All that is needed is the run of lines from the top of the entries to the line with "After that, go", that line included, repeated exactly and free of pictures.

[[ Recorded information open ]]

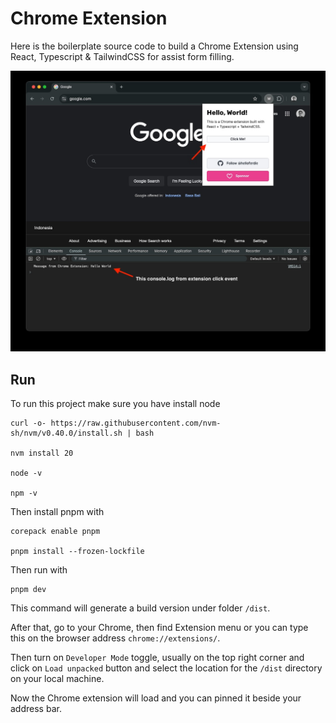 # Chrome Extension

Here is the boilerplate source code to build a Chrome Extension using React, Typescript & TailwindCSS for assist form filling.

![Screenshot](https://raw.githubusercontent.com/helloferdie/chrome-extension/main/screenshot.jpg)

## Run

To run this project make sure you have install node

```
curl -o- https://raw.githubusercontent.com/nvm-sh/nvm/v0.40.0/install.sh | bash

nvm install 20

node -v

npm -v
```

Then install pnpm with

```
corepack enable pnpm

pnpm install --frozen-lockfile
```

Then run with

```
pnpm dev
```

This command will generate a build version under folder `/dist`.

After that, go to your Chrome, then find Extension menu or you can type this on the browser address `chrome://extensions/`.

Then turn on `Developer Mode` toggle, usually on the top right corner and click on `Load unpacked` button and select the location for the `/dist` directory on your local machine.

Now the Chrome extension will load and you can pinned it beside your address bar.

[[ Recorded information closed ]]

Task answer:
 # Chrome Extension

Here is the boilerplate source code to build a Chrome Extension using React, Typescript & TailwindCSS for assist form filling.

![Screenshot](https://raw.githubusercontent.com/helloferdie/chrome-extension/main/screenshot.jpg)

## Run

To run this project make sure you have install node

```
curl -o- https://raw.githubusercontent.com/nvm-sh/nvm/v0.40.0/install.sh | bash

nvm install 20

node -v

npm -v
```

Then install pnpm with

```
corepack enable pnpm

pnpm install --frozen-lockfile
```

Then run with

```
pnpm dev
```

This command will generate a build version under folder `/dist`.

After that, go to your Chrome, then find Extension menu or you can type this on the browser address `chrome://extensions/`.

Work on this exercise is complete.